The records below are split into lines. How many of those lines contain the string "Jekyll"? Reply with the number only.

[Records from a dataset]
═══

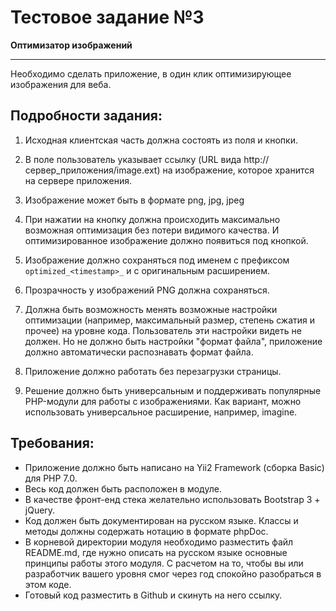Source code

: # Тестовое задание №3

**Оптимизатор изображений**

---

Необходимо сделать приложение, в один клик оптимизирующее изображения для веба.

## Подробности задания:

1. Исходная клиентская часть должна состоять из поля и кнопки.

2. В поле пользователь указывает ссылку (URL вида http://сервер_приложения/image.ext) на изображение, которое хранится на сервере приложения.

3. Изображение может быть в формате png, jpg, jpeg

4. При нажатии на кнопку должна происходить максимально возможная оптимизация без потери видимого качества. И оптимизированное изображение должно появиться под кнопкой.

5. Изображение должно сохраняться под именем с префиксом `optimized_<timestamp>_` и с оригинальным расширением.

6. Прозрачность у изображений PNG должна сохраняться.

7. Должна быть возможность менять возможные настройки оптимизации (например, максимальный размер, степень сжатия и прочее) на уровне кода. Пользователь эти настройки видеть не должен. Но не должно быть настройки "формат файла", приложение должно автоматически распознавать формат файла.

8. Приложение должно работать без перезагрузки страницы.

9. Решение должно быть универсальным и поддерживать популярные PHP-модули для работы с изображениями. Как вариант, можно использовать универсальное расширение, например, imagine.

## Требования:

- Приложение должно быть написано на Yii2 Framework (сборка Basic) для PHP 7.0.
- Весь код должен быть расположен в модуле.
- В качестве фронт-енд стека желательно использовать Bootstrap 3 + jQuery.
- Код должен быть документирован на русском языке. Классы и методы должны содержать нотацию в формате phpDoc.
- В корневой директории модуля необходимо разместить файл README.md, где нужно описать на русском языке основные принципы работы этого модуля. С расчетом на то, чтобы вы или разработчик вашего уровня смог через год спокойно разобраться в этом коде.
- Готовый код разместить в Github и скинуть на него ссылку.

═══

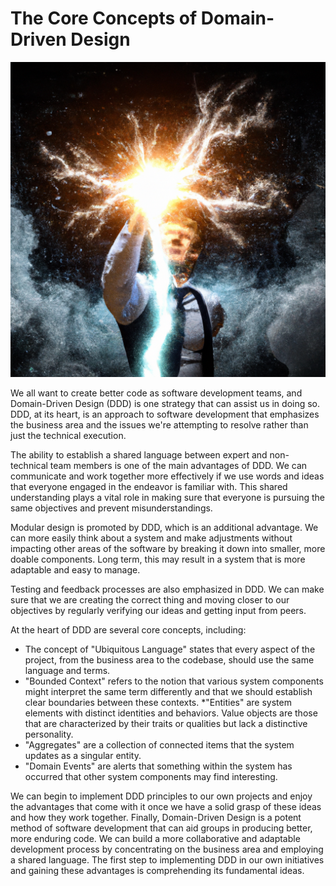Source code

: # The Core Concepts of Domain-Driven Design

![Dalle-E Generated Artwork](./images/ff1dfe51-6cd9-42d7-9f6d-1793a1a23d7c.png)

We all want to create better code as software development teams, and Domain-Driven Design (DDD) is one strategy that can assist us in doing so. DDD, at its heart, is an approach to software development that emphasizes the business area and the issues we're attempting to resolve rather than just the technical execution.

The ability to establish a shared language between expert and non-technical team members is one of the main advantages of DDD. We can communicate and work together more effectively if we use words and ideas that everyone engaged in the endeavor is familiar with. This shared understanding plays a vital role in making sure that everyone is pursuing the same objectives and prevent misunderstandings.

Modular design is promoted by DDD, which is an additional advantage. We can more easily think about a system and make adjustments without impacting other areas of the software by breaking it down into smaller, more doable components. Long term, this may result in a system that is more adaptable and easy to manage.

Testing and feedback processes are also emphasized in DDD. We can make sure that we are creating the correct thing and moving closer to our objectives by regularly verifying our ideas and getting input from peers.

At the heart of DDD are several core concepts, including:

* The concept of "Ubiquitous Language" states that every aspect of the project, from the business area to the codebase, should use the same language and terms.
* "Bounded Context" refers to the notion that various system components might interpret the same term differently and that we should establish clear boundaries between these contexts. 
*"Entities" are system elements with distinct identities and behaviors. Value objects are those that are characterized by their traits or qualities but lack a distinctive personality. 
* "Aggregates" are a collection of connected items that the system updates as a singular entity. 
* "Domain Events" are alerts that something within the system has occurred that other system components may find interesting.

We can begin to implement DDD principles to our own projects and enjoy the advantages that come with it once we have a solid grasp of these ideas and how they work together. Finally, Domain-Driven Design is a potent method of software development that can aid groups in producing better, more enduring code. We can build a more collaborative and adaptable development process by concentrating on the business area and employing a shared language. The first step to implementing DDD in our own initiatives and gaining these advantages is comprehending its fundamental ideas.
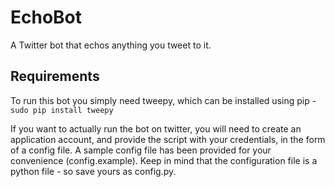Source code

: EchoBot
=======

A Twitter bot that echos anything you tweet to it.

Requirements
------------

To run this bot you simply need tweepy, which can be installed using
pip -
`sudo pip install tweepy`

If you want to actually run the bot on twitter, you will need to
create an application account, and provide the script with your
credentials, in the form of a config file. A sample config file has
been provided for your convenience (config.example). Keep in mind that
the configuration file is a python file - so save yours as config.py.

═══

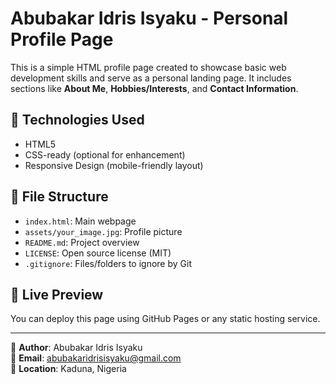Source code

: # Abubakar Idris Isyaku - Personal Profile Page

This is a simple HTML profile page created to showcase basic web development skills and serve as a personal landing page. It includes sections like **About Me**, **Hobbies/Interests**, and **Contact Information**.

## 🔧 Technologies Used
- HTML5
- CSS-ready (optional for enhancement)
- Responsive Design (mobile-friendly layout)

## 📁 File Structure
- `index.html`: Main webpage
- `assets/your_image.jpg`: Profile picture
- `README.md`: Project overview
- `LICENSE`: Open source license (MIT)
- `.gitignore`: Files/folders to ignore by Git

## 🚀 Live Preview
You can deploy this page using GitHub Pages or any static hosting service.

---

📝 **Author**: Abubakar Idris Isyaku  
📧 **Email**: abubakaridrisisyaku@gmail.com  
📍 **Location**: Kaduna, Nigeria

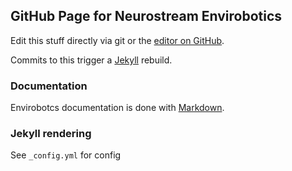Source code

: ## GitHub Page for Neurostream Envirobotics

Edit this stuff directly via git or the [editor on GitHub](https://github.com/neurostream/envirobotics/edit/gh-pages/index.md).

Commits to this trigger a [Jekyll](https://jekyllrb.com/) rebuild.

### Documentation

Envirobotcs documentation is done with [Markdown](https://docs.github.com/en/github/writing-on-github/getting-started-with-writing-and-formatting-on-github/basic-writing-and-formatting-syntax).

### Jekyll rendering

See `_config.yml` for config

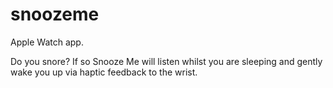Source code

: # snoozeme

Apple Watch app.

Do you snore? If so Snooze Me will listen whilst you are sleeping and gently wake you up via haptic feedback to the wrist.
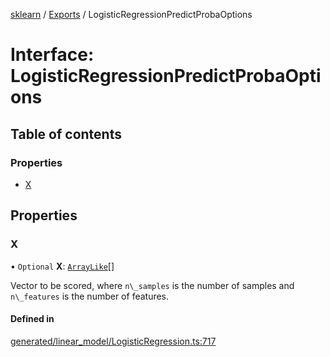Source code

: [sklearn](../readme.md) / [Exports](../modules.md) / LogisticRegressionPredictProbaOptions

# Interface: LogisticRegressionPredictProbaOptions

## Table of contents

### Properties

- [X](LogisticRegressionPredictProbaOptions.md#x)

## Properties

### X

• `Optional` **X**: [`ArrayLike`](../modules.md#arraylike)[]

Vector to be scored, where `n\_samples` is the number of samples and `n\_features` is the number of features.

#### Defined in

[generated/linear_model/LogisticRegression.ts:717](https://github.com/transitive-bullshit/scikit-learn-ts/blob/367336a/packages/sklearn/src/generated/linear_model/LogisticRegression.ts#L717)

═══

**Output of the exercise:**
2